Comment tergiverser, comment s’y opposer ? Ahmed Gaïd Salah a-t-il seulement un plan B ? Son plan A a déjà échoué, il supposait une deuxième étape, après la démission d’Abdelaziz Bouteflika, sous l’égide des caciques du système. Tout autre processus va demander du temps, tandis que dans le pays et sur les lieux de travail, dans les syndicats, les faits accomplis vont se multiplier, l’épuration qui a commencé va s’étendre.

L’hypothèse d’une provocation organisée par un groupe aux abois est toujours possible, mais comment instituer ensuite l’état d’urgence et en imposer le respect face à une telle marée humaine ? Qui pourrait en assumer la responsabilité ? Engager l’élection d’une assemblée constituante n’est pas dans les mœurs militaires, mais que l’armée peut-elle attendre des tractations qui ont sa préférence ? Les Algériennes et les algériens savent ce dont ils ne veulent plus pour l’avoir subi. Circonstance aggravante, ils ont ces dernières semaines pris le goût de la liberté.

3 réponses sur “Le goût inoubliable de la liberté”

  1. Euh bonsoir monsieur Leclerc,

    Mais il est fort probable que le problème en Algérie, comme partout chaque fois, ce soit en fait l’Armée. Rien n’existe sans elle en Algérie.

    Bonne soirée monsieur Leclerc

  2. Bonne analyse. En Algérie, l’Armée dispose de l’Etat alors que dans d’autres pays normaux c’est l’Etat qui dispose d’une armée.L’APL ne cèdera pas les outils de sa puissance, sauf à ce que certains officiers comprennent que parallèlement au maintien de la sûreté des biens et des personnes le temps est venu de permettre à une élite économique, financière, politique rajeunie et efficace de répondre au problème cardinal que représente à distance d’une an la chute dramatique des réserves financières du pays (le fonds souverain FRR est à sec) et la nécessité de préserver ce qu’il reste des ressources en hydrocarbures. cf.Bouchard-Sapir+https://fr.sputniknews.com/radio_sapir/201904031040601547-algerie-demission-bouteflika/ et https://www.alternatives-economiques.fr/users/el-mouhoub-mouhoud
    Cordialement, Renaud Bouchard

  3. D’après la Banque d’Algérie:
    – les recettes de pétrole et de gaz ont baissé de près de 50 % au premier trimestre 2015, passant de 15,6 milliards de dollars en mars 2014, à seulement 8,7 milliards.
    – le pétrole représente plus de 95 % de ses recettes extérieures et 60 % du budget de l’État algérien.

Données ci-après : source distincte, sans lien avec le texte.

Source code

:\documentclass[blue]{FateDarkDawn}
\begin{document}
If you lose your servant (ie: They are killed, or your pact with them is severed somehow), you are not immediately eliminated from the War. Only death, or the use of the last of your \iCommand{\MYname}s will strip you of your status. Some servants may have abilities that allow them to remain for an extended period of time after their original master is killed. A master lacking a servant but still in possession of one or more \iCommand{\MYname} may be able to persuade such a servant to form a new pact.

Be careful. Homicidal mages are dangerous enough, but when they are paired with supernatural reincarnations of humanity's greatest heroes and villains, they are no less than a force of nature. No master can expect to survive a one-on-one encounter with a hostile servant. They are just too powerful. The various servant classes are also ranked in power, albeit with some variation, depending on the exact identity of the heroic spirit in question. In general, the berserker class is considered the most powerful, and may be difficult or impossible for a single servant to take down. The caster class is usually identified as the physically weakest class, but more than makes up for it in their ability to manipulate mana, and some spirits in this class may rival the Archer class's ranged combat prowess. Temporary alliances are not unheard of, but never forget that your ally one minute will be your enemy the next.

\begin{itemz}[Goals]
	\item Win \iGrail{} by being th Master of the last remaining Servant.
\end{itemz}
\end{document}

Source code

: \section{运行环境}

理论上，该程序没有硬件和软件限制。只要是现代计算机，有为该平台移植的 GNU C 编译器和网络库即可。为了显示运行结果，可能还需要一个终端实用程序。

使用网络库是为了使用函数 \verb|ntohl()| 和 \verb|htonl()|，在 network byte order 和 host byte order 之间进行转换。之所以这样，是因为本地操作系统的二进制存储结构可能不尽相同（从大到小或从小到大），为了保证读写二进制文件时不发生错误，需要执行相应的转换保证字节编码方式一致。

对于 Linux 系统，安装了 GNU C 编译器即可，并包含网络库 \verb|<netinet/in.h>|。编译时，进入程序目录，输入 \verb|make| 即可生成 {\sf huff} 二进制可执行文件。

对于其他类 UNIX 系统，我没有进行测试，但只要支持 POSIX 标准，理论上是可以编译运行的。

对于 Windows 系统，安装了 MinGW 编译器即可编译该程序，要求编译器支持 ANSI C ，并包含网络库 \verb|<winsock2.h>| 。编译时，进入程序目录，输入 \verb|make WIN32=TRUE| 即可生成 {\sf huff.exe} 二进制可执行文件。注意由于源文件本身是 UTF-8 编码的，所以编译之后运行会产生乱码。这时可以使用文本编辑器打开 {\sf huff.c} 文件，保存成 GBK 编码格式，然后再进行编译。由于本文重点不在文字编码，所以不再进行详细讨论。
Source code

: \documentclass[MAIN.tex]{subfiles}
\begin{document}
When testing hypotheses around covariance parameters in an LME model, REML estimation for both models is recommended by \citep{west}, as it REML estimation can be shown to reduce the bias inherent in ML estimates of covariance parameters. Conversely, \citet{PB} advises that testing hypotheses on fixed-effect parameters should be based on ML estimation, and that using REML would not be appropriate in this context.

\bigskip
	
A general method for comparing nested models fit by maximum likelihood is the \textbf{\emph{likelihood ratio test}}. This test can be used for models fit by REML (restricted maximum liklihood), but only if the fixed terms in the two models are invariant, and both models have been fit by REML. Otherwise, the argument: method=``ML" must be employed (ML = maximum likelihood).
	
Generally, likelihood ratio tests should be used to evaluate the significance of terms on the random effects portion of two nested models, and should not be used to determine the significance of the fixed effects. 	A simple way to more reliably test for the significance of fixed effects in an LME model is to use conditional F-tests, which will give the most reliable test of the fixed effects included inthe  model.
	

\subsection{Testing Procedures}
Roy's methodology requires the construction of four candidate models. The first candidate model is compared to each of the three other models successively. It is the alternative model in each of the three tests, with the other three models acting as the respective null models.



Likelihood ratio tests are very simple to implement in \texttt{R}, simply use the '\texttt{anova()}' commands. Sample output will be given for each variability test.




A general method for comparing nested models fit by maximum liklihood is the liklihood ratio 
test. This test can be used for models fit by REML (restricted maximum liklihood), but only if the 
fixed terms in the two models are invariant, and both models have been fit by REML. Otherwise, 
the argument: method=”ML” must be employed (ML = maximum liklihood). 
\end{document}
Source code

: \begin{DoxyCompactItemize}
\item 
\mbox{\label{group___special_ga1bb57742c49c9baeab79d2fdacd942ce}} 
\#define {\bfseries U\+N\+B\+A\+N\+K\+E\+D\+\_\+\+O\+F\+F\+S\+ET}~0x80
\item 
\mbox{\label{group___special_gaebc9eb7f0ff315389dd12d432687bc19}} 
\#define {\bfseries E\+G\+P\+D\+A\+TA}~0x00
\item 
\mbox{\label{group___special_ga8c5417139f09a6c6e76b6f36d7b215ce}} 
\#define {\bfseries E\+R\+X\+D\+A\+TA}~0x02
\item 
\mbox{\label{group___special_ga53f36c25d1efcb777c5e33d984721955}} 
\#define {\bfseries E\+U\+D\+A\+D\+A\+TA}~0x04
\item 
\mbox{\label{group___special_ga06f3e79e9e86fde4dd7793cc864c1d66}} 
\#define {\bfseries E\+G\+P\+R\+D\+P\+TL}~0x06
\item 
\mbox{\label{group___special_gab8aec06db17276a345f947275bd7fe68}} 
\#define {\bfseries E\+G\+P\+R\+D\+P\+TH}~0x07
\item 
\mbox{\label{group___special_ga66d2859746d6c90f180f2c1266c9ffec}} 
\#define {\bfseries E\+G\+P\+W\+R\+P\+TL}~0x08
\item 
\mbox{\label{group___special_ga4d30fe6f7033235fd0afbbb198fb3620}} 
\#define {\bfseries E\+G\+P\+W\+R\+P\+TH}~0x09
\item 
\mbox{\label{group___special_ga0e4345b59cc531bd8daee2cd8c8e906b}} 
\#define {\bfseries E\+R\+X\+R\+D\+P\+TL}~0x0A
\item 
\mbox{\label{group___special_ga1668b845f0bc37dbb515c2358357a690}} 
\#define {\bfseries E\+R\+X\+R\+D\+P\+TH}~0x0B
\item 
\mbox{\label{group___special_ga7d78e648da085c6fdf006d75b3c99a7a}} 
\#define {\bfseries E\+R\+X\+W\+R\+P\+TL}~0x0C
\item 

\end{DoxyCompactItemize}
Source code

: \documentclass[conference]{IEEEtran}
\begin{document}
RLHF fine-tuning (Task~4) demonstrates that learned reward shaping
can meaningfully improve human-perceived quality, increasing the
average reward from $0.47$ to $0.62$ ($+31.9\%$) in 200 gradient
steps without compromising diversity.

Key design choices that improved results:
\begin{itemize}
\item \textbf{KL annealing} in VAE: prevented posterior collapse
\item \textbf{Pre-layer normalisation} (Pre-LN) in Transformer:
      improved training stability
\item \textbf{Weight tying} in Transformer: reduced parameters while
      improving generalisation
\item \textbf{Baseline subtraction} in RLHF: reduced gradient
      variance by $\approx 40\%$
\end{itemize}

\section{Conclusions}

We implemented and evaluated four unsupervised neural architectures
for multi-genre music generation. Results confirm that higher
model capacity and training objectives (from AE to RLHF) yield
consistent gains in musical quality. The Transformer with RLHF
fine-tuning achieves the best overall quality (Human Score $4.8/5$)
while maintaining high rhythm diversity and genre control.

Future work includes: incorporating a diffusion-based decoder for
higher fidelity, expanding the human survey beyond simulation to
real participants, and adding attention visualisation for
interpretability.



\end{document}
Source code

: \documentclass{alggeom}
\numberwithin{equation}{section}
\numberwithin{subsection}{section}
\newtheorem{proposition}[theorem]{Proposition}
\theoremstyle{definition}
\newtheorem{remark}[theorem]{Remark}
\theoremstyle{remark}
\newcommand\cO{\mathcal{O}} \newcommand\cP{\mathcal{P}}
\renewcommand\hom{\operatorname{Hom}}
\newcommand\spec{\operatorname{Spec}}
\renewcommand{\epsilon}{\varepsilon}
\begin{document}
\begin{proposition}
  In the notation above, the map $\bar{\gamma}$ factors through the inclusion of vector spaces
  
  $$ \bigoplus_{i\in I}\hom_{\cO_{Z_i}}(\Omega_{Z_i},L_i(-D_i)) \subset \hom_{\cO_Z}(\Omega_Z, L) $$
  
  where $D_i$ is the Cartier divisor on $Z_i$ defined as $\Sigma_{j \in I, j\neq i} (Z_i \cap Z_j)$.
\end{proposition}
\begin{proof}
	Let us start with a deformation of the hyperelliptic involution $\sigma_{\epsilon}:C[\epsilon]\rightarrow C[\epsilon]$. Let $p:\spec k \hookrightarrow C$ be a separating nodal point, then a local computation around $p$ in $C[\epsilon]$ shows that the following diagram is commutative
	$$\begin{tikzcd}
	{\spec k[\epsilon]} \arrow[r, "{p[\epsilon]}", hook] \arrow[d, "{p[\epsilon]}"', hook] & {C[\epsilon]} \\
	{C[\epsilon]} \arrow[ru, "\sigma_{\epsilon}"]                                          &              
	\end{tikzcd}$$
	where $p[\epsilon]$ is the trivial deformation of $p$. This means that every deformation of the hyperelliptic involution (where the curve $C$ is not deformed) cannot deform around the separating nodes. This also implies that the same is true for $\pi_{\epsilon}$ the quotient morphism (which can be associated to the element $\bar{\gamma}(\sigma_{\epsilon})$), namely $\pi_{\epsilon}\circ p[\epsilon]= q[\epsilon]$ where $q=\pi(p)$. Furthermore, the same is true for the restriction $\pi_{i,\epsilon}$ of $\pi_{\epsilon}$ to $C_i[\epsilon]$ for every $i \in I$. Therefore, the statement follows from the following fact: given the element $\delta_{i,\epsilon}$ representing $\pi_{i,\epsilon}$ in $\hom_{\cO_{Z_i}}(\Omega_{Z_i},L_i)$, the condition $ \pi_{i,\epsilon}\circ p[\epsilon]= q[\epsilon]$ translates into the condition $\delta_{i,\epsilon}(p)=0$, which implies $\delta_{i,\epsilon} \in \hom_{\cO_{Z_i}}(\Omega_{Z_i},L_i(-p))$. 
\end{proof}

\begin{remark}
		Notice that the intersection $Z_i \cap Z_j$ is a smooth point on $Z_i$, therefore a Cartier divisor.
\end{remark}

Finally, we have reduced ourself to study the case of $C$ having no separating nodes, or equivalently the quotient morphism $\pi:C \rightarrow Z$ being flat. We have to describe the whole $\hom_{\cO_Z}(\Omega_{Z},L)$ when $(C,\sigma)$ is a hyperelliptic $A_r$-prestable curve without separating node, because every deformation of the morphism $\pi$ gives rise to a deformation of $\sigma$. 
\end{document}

    Par ailleurs le PIB par habitant (PPA) est comparable à celui de la Chine ou du Brésil. Même si c’est une valeur moyenne qui ne dit pas grand chose sur la situation des différentes catégories d’algériens on peut supposer que les choses restaient supportables pour une bonne partie de la population.

    Avec les variations brutales du cours du pétrole il n’est pas du tout surprenant que ceux qui ont jusqu’ici profité de la rente du pétrole pour s’en mettre plein les poches et se maintenir au pouvoir aient du mal à s’entendre entre eux et ne sachent pas comment faire pour résister à la pression populaire.